> _DIRECTIONS_
Please state how many lines in the records that follow include "sortIntArrayBy", with no other output.
------ RECORDS
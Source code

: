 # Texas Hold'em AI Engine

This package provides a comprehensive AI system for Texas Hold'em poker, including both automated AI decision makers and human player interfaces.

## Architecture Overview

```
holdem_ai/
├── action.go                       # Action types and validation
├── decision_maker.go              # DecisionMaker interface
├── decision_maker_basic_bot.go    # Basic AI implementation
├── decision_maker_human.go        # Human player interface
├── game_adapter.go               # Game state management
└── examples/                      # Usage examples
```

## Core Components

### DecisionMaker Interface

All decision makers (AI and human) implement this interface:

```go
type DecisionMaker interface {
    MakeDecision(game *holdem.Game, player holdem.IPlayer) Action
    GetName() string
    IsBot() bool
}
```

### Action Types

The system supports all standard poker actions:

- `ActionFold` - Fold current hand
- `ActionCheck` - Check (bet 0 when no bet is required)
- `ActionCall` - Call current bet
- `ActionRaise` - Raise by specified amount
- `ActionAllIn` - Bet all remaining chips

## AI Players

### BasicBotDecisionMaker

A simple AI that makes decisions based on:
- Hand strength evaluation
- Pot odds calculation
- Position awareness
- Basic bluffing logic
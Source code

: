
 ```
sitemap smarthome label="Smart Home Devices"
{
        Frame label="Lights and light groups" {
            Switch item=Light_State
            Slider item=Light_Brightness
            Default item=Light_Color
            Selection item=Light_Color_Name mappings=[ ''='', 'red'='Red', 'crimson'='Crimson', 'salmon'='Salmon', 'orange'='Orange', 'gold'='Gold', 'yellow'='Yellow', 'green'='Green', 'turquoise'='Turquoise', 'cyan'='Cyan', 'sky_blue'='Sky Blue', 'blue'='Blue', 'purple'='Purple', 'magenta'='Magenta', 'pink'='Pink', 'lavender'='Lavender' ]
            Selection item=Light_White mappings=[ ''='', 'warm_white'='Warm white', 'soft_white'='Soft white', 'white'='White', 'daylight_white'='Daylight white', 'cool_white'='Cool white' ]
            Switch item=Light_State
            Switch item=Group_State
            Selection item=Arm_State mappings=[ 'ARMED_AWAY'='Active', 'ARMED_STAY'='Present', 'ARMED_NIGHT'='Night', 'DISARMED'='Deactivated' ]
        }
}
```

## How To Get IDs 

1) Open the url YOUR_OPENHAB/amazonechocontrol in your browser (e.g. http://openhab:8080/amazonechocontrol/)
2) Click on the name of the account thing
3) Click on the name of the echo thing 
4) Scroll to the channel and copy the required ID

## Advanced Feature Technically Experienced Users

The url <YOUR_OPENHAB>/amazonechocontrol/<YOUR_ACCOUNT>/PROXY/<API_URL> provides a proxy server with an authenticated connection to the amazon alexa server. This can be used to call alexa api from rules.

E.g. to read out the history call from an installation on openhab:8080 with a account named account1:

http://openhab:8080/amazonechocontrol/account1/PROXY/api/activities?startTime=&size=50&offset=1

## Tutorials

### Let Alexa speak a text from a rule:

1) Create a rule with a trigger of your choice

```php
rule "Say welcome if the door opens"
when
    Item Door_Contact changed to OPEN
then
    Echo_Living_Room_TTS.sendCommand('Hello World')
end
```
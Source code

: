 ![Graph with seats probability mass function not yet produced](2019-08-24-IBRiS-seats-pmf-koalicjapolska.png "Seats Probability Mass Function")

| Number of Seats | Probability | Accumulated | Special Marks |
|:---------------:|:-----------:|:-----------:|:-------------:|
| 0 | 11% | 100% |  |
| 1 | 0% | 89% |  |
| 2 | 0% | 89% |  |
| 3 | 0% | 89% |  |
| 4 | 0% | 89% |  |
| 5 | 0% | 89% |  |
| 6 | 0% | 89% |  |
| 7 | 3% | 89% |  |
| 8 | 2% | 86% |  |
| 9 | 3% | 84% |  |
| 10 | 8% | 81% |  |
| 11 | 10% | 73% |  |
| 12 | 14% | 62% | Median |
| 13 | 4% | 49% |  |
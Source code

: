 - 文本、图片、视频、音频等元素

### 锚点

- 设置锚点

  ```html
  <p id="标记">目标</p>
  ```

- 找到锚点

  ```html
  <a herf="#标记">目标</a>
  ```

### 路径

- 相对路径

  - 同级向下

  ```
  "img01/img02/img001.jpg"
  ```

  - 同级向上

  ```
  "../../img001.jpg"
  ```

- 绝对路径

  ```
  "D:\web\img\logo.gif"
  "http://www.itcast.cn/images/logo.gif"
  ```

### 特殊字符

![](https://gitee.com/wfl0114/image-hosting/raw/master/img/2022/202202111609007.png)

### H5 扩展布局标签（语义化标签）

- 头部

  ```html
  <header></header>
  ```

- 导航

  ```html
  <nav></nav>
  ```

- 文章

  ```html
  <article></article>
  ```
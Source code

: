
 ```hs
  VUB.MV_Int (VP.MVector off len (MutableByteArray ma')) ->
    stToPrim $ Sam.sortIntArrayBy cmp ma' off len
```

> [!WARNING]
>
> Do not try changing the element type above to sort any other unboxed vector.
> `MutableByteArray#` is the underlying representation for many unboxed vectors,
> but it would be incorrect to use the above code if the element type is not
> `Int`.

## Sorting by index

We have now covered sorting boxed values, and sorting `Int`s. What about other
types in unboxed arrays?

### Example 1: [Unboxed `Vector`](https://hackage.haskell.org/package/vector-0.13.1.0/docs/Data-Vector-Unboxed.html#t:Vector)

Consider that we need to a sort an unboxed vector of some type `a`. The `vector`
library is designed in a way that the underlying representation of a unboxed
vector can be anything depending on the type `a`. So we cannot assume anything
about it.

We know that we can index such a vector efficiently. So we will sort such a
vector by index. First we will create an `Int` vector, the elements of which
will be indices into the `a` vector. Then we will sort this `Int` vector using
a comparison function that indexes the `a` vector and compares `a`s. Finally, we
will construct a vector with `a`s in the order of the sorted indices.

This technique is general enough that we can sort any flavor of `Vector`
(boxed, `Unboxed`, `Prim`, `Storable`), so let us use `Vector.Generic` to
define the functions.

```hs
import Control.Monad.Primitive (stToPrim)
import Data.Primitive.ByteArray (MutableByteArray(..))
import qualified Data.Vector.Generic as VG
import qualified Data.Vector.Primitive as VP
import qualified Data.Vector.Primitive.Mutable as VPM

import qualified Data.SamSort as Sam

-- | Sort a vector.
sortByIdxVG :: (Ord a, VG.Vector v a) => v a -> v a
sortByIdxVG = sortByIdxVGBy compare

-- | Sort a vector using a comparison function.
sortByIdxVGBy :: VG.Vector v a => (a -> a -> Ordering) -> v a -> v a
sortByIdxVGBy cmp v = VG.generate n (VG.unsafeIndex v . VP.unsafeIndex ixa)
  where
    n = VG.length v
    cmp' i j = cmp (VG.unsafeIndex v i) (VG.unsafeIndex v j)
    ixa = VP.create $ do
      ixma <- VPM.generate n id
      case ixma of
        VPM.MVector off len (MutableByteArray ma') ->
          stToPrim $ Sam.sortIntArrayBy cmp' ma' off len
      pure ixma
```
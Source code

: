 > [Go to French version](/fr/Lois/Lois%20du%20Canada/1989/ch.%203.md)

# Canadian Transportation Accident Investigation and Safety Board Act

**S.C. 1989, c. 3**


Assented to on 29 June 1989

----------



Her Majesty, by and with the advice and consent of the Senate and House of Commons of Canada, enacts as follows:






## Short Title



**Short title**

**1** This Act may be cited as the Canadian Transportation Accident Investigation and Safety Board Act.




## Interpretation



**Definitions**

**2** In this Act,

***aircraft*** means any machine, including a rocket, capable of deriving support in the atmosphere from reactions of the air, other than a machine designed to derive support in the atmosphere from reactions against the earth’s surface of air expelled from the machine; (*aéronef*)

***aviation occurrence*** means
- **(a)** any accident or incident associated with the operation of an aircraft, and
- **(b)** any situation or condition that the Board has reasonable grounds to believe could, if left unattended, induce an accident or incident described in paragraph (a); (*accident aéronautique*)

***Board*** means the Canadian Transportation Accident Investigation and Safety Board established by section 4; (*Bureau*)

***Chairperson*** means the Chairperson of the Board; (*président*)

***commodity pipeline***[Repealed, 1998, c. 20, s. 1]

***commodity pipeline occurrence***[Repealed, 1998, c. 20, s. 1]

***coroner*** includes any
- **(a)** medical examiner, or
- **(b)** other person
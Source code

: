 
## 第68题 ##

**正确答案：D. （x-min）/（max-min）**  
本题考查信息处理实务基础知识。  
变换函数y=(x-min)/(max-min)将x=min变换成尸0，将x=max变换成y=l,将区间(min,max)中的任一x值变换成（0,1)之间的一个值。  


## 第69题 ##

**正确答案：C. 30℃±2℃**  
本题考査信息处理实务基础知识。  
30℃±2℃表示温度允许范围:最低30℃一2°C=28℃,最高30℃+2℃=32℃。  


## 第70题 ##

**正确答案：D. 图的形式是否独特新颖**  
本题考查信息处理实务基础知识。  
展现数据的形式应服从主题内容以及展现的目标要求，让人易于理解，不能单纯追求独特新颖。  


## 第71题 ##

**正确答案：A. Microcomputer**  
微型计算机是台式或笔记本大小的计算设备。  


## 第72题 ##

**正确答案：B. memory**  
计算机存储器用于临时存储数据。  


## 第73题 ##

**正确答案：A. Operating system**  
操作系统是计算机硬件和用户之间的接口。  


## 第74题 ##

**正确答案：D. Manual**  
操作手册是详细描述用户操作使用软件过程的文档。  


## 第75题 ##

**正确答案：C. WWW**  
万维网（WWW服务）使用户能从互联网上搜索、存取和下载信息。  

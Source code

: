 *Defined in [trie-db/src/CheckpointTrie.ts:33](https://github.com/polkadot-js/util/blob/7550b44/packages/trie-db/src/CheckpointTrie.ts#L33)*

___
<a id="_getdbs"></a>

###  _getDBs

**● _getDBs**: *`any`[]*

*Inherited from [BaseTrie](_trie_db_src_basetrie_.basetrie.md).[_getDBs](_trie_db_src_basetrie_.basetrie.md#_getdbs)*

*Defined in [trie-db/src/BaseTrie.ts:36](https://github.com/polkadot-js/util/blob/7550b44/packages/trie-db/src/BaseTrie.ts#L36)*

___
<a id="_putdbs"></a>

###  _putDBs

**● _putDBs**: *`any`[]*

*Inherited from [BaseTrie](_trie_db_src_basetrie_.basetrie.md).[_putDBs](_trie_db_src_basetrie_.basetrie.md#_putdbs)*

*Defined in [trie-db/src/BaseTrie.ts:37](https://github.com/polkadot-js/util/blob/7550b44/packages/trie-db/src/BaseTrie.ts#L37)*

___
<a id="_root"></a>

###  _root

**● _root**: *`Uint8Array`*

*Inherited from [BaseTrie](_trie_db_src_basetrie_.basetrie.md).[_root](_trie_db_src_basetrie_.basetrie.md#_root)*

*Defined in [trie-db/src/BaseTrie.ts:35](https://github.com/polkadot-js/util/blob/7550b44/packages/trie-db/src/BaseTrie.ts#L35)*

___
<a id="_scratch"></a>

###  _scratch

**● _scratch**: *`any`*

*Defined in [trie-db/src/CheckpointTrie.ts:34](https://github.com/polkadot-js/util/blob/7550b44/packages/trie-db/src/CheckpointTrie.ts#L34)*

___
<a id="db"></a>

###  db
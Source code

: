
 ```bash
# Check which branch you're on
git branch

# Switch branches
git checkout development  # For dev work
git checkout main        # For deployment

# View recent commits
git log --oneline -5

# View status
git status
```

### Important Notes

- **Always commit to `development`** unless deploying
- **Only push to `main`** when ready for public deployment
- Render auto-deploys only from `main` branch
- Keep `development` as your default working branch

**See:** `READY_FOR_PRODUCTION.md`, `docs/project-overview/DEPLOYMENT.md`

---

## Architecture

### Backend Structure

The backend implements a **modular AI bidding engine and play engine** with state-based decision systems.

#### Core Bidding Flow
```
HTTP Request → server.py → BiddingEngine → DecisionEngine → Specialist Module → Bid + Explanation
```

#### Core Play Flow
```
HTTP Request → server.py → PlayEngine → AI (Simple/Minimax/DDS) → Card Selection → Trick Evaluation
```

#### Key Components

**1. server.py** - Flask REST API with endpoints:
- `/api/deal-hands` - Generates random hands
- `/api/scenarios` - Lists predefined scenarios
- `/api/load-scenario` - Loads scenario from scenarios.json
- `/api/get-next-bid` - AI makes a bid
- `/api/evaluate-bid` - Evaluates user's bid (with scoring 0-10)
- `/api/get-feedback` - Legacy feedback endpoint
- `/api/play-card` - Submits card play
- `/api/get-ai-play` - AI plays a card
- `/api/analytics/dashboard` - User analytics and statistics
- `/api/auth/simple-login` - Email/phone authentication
------------
> _SOLUTION_
2